Google ha cambiato questa logica l'8 giugno scorso. Ora puoi aprire NotebookLM con solo un'idea vaga, una domanda di partenza, senza avere ancora nessuna fonte caricata, e il sistema ti aiuta a costruire il repository di materiali direttamente dalla conversazione, usando Google Search. In pratica: arrivi con una curiosità e lui ti porta le fonti.
Prima, il processo era abbastanza rigido: decidevi cosa volevi studiare, cercavi le fonti per conto tuo, le caricavi, e solo allora iniziavi a fare domande. Adesso i passaggi intermedi si comprimono. Puoi partire direttamente dalla domanda e lasciare che il sistema faccia la ricerca. Gli esempi che porta Google sono illuminanti: magari vuoi trovare fonti primarie in altre lingue per capire prospettive diverse, oppure stai cercando opere correlate di un autore che hai appena scoperto. NotebookLM cerca, suggerisce e aggiunge le fonti al notebook, spiegando anche perché ciascuna è rilevante per la tua domanda.
L'aggiornamento porta anche il passaggio a Gemini 3.5 come modello predefinito, con miglioramenti nella qualità delle risposte, nella velocità e nella gestione dei contesti lunghi. In più, grazie ad Antigravity (il motore di esecuzione di codice di Google), NotebookLM guadagna oltre 100 nuove skill che spaziano dall'analisi dati alla generazione di contenuti strutturati, con la possibilità di esportare i risultati in più formati di prima.

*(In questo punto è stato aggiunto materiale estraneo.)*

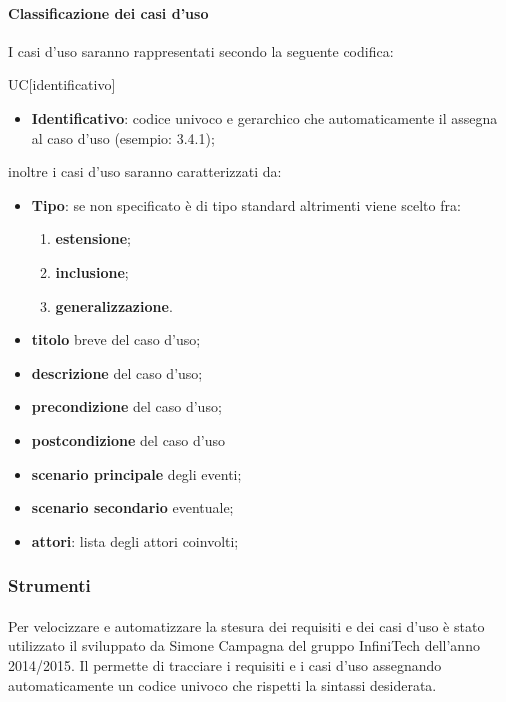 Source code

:	\paragraph{Classificazione dei casi d'uso}
	\label{sec:2.1.2.2}
		I casi d'uso saranno rappresentati secondo la seguente codifica:
		\begin{center}
			UC[identificativo]
		\end{center}
		\begin{itemize}
			\item \textbf{Identificativo}: codice univoco e gerarchico che automaticamente il  assegna al caso d'uso (esempio: 3.4.1);
		\end{itemize}
		inoltre i casi d'uso saranno caratterizzati da:
		\begin{itemize}
			\item \textbf{Tipo}: se non specificato è di tipo standard altrimenti viene scelto fra:
			\begin{enumerate}
				\item \textbf{estensione};
				\item \textbf{inclusione};
				\item \textbf{generalizzazione}.
			\end{enumerate}
			\item \textbf{titolo} breve del caso d'uso;
			\item \textbf{descrizione} del caso d'uso;
			\item \textbf{precondizione} del caso d'uso;
			\item \textbf{postcondizione} del caso d'uso 
			\item \textbf{scenario principale} degli eventi;
			\item \textbf{scenario secondario} eventuale;
			\item \textbf{attori}: lista degli attori coinvolti;
		\end{itemize}
\subsubsection{Strumenti}
\label{sec:2.1.3}
	\paragraph{}
	\label{sec:2.1.3.1}
		Per velocizzare e automatizzare la stesura dei requisiti e dei casi d'uso è stato utilizzato il  \textbf{} sviluppato da Simone Campagna del gruppo InfiniTech dell'anno 2014/2015. Il  permette di tracciare i requisiti e i casi d'uso assegnando automaticamente un codice univoco che rispetti la sintassi desiderata.

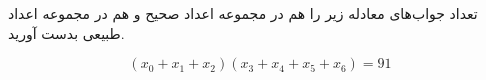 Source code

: \EXERCISE
تعداد جواب‌های معادله زیر را هم در مجموعه اعداد صحیح و هم در مجموعه اعداد طبیعی بدست آورید.

$$(x_0 + x_1 + x_2)(x_3 + x_4 + x_5 + x_6) = 91$$
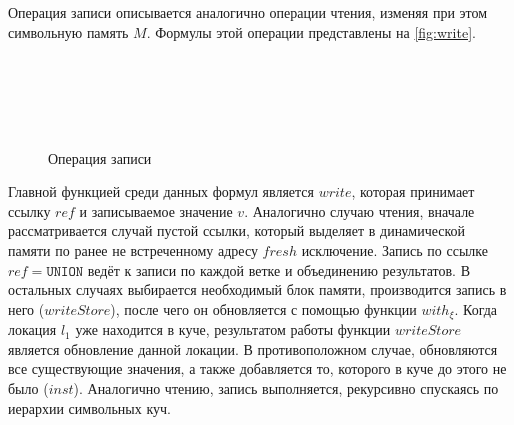 Операция записи описывается аналогично операции чтения, изменяя при этом символьную память $M$. Формулы этой операции представлены на \autoref{fig:write}.

\begin{figure}[H]
\centering
\tiny
\setlength{\jot}{1pt}
\begin{mymathbox}
 \\
 \\
 \\
 \\
\end{mymathbox}
\normalsize
\caption{Операция записи} \label{fig:write}
\end{figure}

Главной функцией среди данных формул является $\mathit{write}$, которая принимает ссылку $\mathit{ref}$ и записываемое значение $v$. Аналогично случаю чтения, вначале рассматривается случай пустой ссылки, который выделяет в динамической памяти по ранее не встреченному адресу $\mathit{fresh}$ исключение. Запись по ссылке $ref = \texttt{UNION}$ ведёт к записи по каждой ветке и объединению результатов. В остальных случаях выбирается необходимый блок памяти, производится запись в него ($writeStore$), после чего он обновляется с помощью функции $with_{\xi}$. Когда локация $l_1$ уже находится в куче, результатом работы функции $\mathit{writeStore}$ является обновление данной локации. В противоположном случае, обновляются все существующие значения, а также добавляется то, которого в куче до этого не было ($inst$). Аналогично чтению, запись выполняется, рекурсивно спускаясь по иерархии символьных куч.

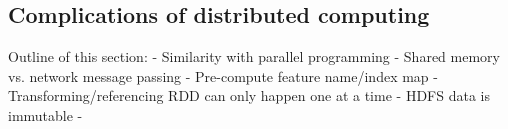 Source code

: \subsection{Complications of distributed computing}

Outline of this section:
- Similarity with parallel programming
    - Shared memory vs. network message passing
- Pre-compute feature name/index map
- Transforming/referencing RDD can only happen one at a time
- HDFS data is immutable
-  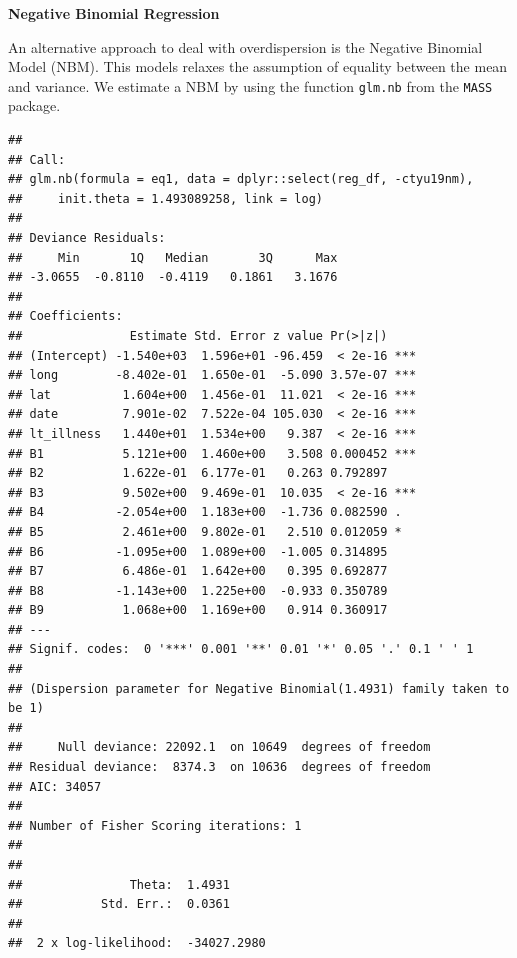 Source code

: \documentclass[
]{book}
\newenvironment{Shaded}{\begin{snugshade}}{\end{snugshade}}
\newcommand{\CommentTok}[1]{\textcolor[rgb]{0.56,0.35,0.01}{\textit{#1}}}
\newcommand{\DataTypeTok}[1]{\textcolor[rgb]{0.13,0.29,0.53}{#1}}
\newcommand{\KeywordTok}[1]{\textcolor[rgb]{0.13,0.29,0.53}{\textbf{#1}}}
\newcommand{\NormalTok}[1]{#1}
\newcommand{\OperatorTok}[1]{\textcolor[rgb]{0.81,0.36,0.00}{\textbf{#1}}}
\newcommand{\StringTok}[1]{\textcolor[rgb]{0.31,0.60,0.02}{#1}}
\begin{document}
\textbf{Negative Binomial Regression}

An alternative approach to deal with overdispersion is the Negative Binomial Model (NBM). This models relaxes the assumption of equality between the mean and variance. We estimate a NBM by using the function \texttt{glm.nb} from the \texttt{MASS} package.

\begin{Shaded}
\end{Shaded}

\begin{verbatim}
## 
## Call:
## glm.nb(formula = eq1, data = dplyr::select(reg_df, -ctyu19nm), 
##     init.theta = 1.493089258, link = log)
## 
## Deviance Residuals: 
##     Min       1Q   Median       3Q      Max  
## -3.0655  -0.8110  -0.4119   0.1861   3.1676  
## 
## Coefficients:
##               Estimate Std. Error z value Pr(>|z|)    
## (Intercept) -1.540e+03  1.596e+01 -96.459  < 2e-16 ***
## long        -8.402e-01  1.650e-01  -5.090 3.57e-07 ***
## lat          1.604e+00  1.456e-01  11.021  < 2e-16 ***
## date         7.901e-02  7.522e-04 105.030  < 2e-16 ***
## lt_illness   1.440e+01  1.534e+00   9.387  < 2e-16 ***
## B1           5.121e+00  1.460e+00   3.508 0.000452 ***
## B2           1.622e-01  6.177e-01   0.263 0.792897    
## B3           9.502e+00  9.469e-01  10.035  < 2e-16 ***
## B4          -2.054e+00  1.183e+00  -1.736 0.082590 .  
## B5           2.461e+00  9.802e-01   2.510 0.012059 *  
## B6          -1.095e+00  1.089e+00  -1.005 0.314895    
## B7           6.486e-01  1.642e+00   0.395 0.692877    
## B8          -1.143e+00  1.225e+00  -0.933 0.350789    
## B9           1.068e+00  1.169e+00   0.914 0.360917    
## ---
## Signif. codes:  0 '***' 0.001 '**' 0.01 '*' 0.05 '.' 0.1 ' ' 1
## 
## (Dispersion parameter for Negative Binomial(1.4931) family taken to be 1)
## 
##     Null deviance: 22092.1  on 10649  degrees of freedom
## Residual deviance:  8374.3  on 10636  degrees of freedom
## AIC: 34057
## 
## Number of Fisher Scoring iterations: 1
## 
## 
##               Theta:  1.4931 
##           Std. Err.:  0.0361 
## 
##  2 x log-likelihood:  -34027.2980
\end{verbatim}
\end{document}
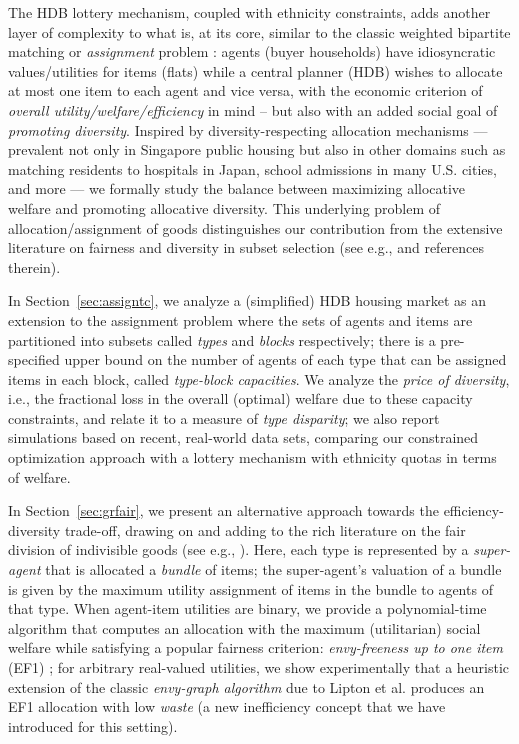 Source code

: \documentclass[11pt,dvipdfmx]{article}
\begin{document}
The HDB lottery mechanism, coupled with ethnicity constraints, adds another layer of complexity to what is, at its core, similar to the classic weighted bipartite matching or \emph{assignment} problem \cite{kuhn1955hungarian,munkres1957algo}: agents (buyer households) have idiosyncratic values/utilities for items (flats) while a central planner (HDB) wishes to allocate at most one item to each agent and vice versa, with the economic criterion of \emph{overall utility/welfare/efficiency} in mind -- but also with an added social goal of \emph{promoting diversity}. 
Inspired by diversity-respecting allocation mechanisms --- prevalent not only in Singapore public housing but also in other domains such as matching residents to hospitals in Japan, school admissions in many U.S. cities, and more \cite{kamada2015efficient,USedu2017,fragiadakis2017improving} --- we formally study the balance between maximizing allocative welfare and promoting allocative diversity. This underlying problem of allocation/assignment of goods distinguishes our contribution from the extensive literature on fairness and diversity in subset selection (see e.g., \cite{stoyanovich2018online,bredereck2018multiwinner} and references therein). 

In Section~\ref{sec:assigntc}, we analyze a (simplified) HDB housing market as an extension to the assignment problem where the sets of agents and items are partitioned into subsets called \emph{types} and \emph{blocks} respectively; there is a pre-specified upper bound on the number of agents of each type that can be assigned items in each block, called \emph{type-block capacities}. 
We analyze the {\em price of diversity}, i.e., the fractional loss in the overall (optimal) welfare due to these capacity constraints, and relate it to a measure of \emph{type disparity}; we also report simulations based on recent, real-world data sets, comparing our constrained optimization approach with a lottery mechanism with ethnicity quotas in terms of welfare.     

In Section~\ref{sec:grfair}, we present an alternative approach towards the efficiency-diversity trade-off, drawing on and adding to the rich literature on the fair division of indivisible goods (see e.g., \cite{procaccia2014fair,caragiannis2016unreasonable,kurokawa2016can,barman2017finding,barman2017approx}). Here, each type is represented by a \emph{super-agent} that is allocated a \emph{bundle} of items; the super-agent's valuation of a bundle is given by the maximum utility assignment of items in the bundle to agents of that type. When agent-item utilities are binary, we provide a polynomial-time algorithm that computes an allocation with the maximum (utilitarian) social welfare while satisfying a popular fairness criterion: \emph{envy-freeness up to one item} (EF1) \cite{budish2011combinatorial}; for arbitrary real-valued utilities, we show experimentally that a heuristic extension of the classic \emph{envy-graph algorithm} due to Lipton et al. \cite{lipton2004approximately} produces an EF1 allocation with low \emph{waste} (a new inefficiency concept that we have introduced for this setting).
\end{document}

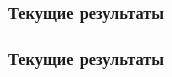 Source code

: \documentclass{beamer}
\begin{document}
\begin{frame}\frametitle{Текущие результаты}
    
    \begin{figure}[H]
    \end{figure} 
    
\end{frame}



\begin{frame}\frametitle{Текущие результаты}
    
    \begin{figure}[H]
    \end{figure} 
    
\end{frame}
\end{document}
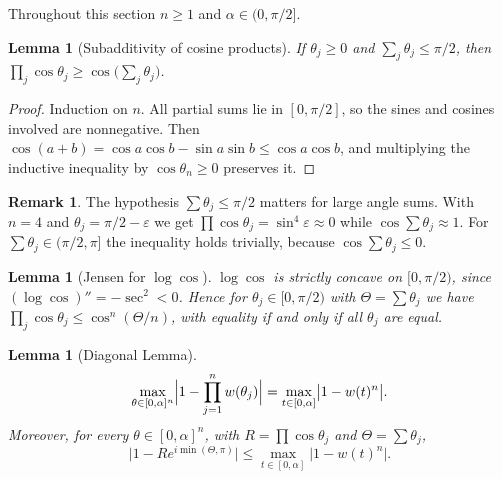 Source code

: \documentclass[11pt]{amsart}
\newtheorem{lemma}[theorem]{Lemma}
\theoremstyle{definition}
\newtheorem*{remark}{Remark}
\newcommand{\abs}[1]{\lvert #1\rvert}
\begin{document}
Throughout this section $n\ge1$ and $\alpha\in(0,\pi/2]$.

\begin{lemma}[Subadditivity of cosine products]\label{lem:subadd}
If $\theta_j\ge0$ and $\sum_j\theta_j\le\pi/2$, then
$\prod_j\cos\theta_j\ge\cos\bigl(\sum_j\theta_j\bigr)$.
\end{lemma}

\begin{proof}
Induction on $n$. All partial sums lie in $[0,\pi/2]$, so the sines and cosines
involved are nonnegative. Then $\cos(a+b)=\cos a\cos b-\sin a\sin b\le\cos a\cos b$,
and multiplying the inductive inequality by $\cos\theta_n\ge0$ preserves it.
\end{proof}

\begin{remark}
The hypothesis $\sum\theta_j\le\pi/2$ matters for large angle sums. With $n=4$ and
$\theta_j=\pi/2-\varepsilon$ we get $\prod\cos\theta_j=\sin^4\varepsilon\approx0$ while
$\cos\sum\theta_j\approx1$. For $\sum\theta_j\in(\pi/2,\pi]$ the inequality holds
trivially, because $\cos\sum\theta_j\le0$.
\end{remark}

\begin{lemma}[Jensen for $\log\cos$]\label{lem:jensen}
$\log\cos$ is strictly concave on $[0,\pi/2)$, since $(\log\cos)''=-\sec^2<0$. Hence
for $\theta_j\in[0,\pi/2)$ with $\Theta=\sum\theta_j$ we have
$\prod_j\cos\theta_j\le\cos^n(\Theta/n)$, with equality if and only if all
$\theta_j$ are equal.
\end{lemma}

\begin{lemma}[Diagonal Lemma]\label{lem:diagonal}
\[
\max_{\theta\in[0,\alpha]^n}\Bigl|1-\prod_{j=1}^nw(\theta_j)\Bigr|=\max_{t\in[0,\alpha]}\bigl|1-w(t)^n\bigr|.
\]
Moreover, for every $\theta\in[0,\alpha]^n$, with $R=\prod\cos\theta_j$ and
$\Theta=\sum\theta_j$,
\[
\bigl|1-Re^{i\min(\Theta,\pi)}\bigr|\le\max_{t\in[0,\alpha]}\abs{1-w(t)^n}.
\]
\end{lemma}
\end{document}
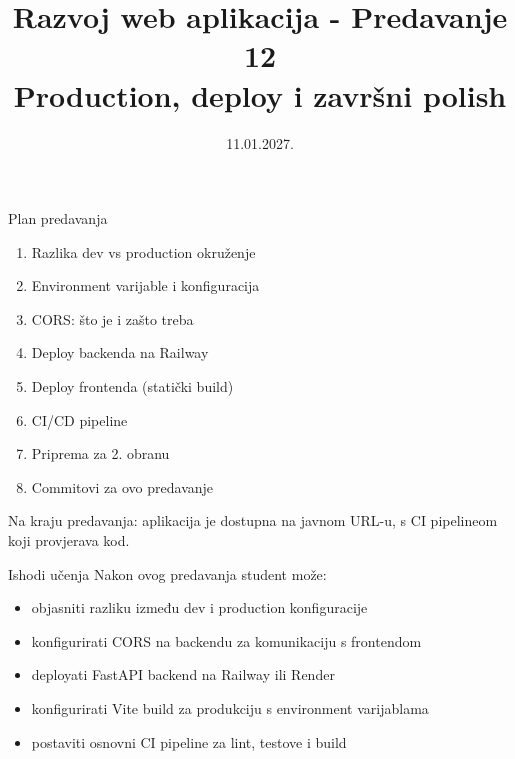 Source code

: 

\title[Razvoj web aplikacija]{Razvoj web aplikacija - Predavanje 12 \\ Production, deploy i završni polish}
\date{11.01.2027.}



\frame{\titlepage}

\begin{frame}{Plan predavanja}
\begin{enumerate}
  \item Razlika dev vs production okruženje
  \item Environment varijable i konfiguracija
  \item CORS: što je i zašto treba
  \item Deploy backenda na Railway
  \item Deploy frontenda (statički build)
  \item CI/CD pipeline
  \item Priprema za 2. obranu
  \item Commitovi za ovo predavanje
\end{enumerate}

\vspace{0.6em}
Na kraju predavanja: aplikacija je dostupna na javnom URL-u, s CI pipelineom koji provjerava kod.
\end{frame}

\begin{frame}{Ishodi učenja}
Nakon ovog predavanja student može:
\begin{itemize}
  \item objasniti razliku između dev i production konfiguracije
  \item konfigurirati CORS na backendu za komunikaciju s frontendom
  \item deployati FastAPI backend na Railway ili Render
  \item konfigurirati Vite build za produkciju s environment varijablama
  \item postaviti osnovni CI pipeline za lint, testove i build
\end{itemize}
\end{frame}

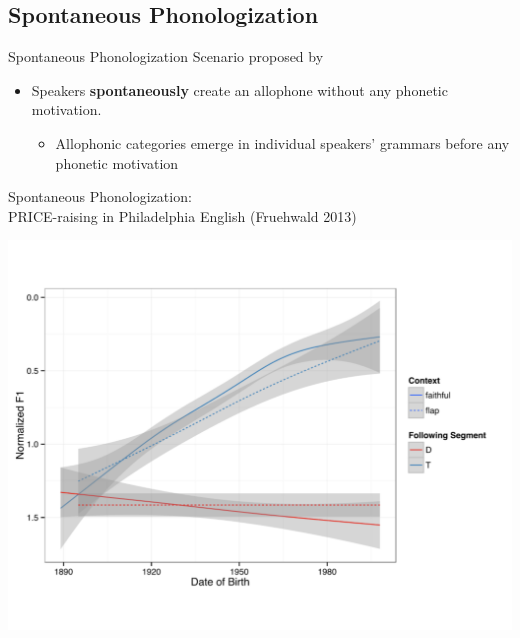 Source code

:\documentclass[hyperref={pdfpagelabels=false}]{beamer}
\begin{document}
\subsection{Spontaneous Phonologization}

\begin{frame}{Spontaneous Phonologization}
	Scenario proposed by \citet{JandaJoseph2003, fruehwald2013} 
	
	\begin{itemize}
		\item Speakers \textbf{spontaneously} create an allophone without any phonetic motivation.  \\
		\begin{itemize}
			\item Allophonic categories emerge in individual speakers' grammars before any phonetic motivation
		\end{itemize}
	\end{itemize}
\end{frame}

\begin{frame}{Spontaneous Phonologization: \\ \small{PRICE-raising in Philadelphia English (Fruehwald 2013)}}

	
\begin{center}
\includegraphics[trim=2cm 2cm 2cm 2cm, clip=false, width=.8\textwidth]{ayraisingphila.pdf}
\end{center}

\end{frame}
\end{document}
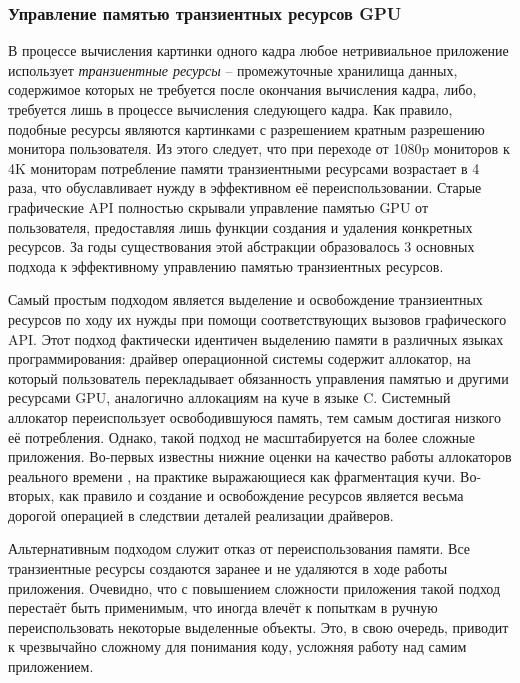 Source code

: \subsubsection{Управление памятью транзиентных ресурсов GPU}
В процессе вычисления картинки одного кадра любое нетривиальное приложение использует \textit{транзиентные ресурсы} -- промежуточные хранилища данных, содержимое которых не требуется после окончания вычисления кадра, либо, требуется лишь в процессе вычисления следующего кадра.
Как правило, подобные ресурсы являются картинками с разрешением кратным разрешению монитора пользователя.
Из этого следует, что при переходе от 1080p мониторов к 4K мониторам потребление памяти транзиентными ресурсами возрастает в 4 раза, что обуславливает нужду в эффективном её переиспользовании.
Старые графические API полностью скрывали управление памятью GPU от пользователя, предоставляя лишь функции создания и удаления конкретных ресурсов.
За годы существования этой абстракции образовалось 3 основных подхода к эффективному управлению памятью транзиентных ресурсов.

Самый простым подходом является выделение и освобождение транзиентных ресурсов по ходу их нужды при помощи соответствующих вызовов графического API.
Этот подход фактически идентичен выделению памяти в различных языках программирования: драйвер операционной системы содержит аллокатор, на который пользователь перекладывает обязанность управления памятью и другими ресурсами GPU, аналогично аллокациям на куче в языке C.
Системный аллокатор переиспользует освободившуюся память, тем самым достигая низкого её потребления.
Однако, такой подход не масштабируется на более сложные приложения. Во-первых известны нижние оценки на качество работы аллокаторов реального времени , на практике выражающиеся как фрагментация кучи.
Во-вторых, как правило и создание и освобождение ресурсов является весьма дорогой операцией в следствии деталей реализации драйверов.

Альтернативным подходом служит отказ от переиспользования памяти. Все транзиентные ресурсы создаются заранее и не удаляются в ходе работы приложения. Очевидно, что с повышением сложности приложения такой подход перестаёт быть применимым, что иногда влечёт к попыткам в ручную переиспользовать некоторые выделенные объекты. Это, в свою очередь, приводит к чрезвычайно сложному для понимания коду, усложняя работу над самим приложением.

C'è però un aspetto su cui vale la pena tenere gli occhi aperti: la qualità delle fonti selezionate automaticamente da Google Search. NotebookLM si è sempre distinto proprio per la solidità delle fonti ancorate e verificabili, e questo ha fatto la sua reputazione. Se la ricerca automatica inizia a introdurre fonti di qualità inferiore senza che l'utente se ne accorga, il rischio è quello di compromettere l'affidabilità dell'intero sistema. Per fortuna l'opzione di rivedere e approvare le fonti suggerite prima di aggiungerle al notebook c'è, ed è essenziale usarla.
Il rilascio è partito l'8 giugno per gli utenti Google AI Ultra e per i clienti Workspace con accesso AI Expanded. Gli utenti gratuiti riceveranno gli aggiornamenti nelle settimane successive (solitamente le 2-4 settimane di prassi). Per ora tutto questo è disponibile sulla versione web; le app mobile per Android e iOS arriveranno in un secondo momento.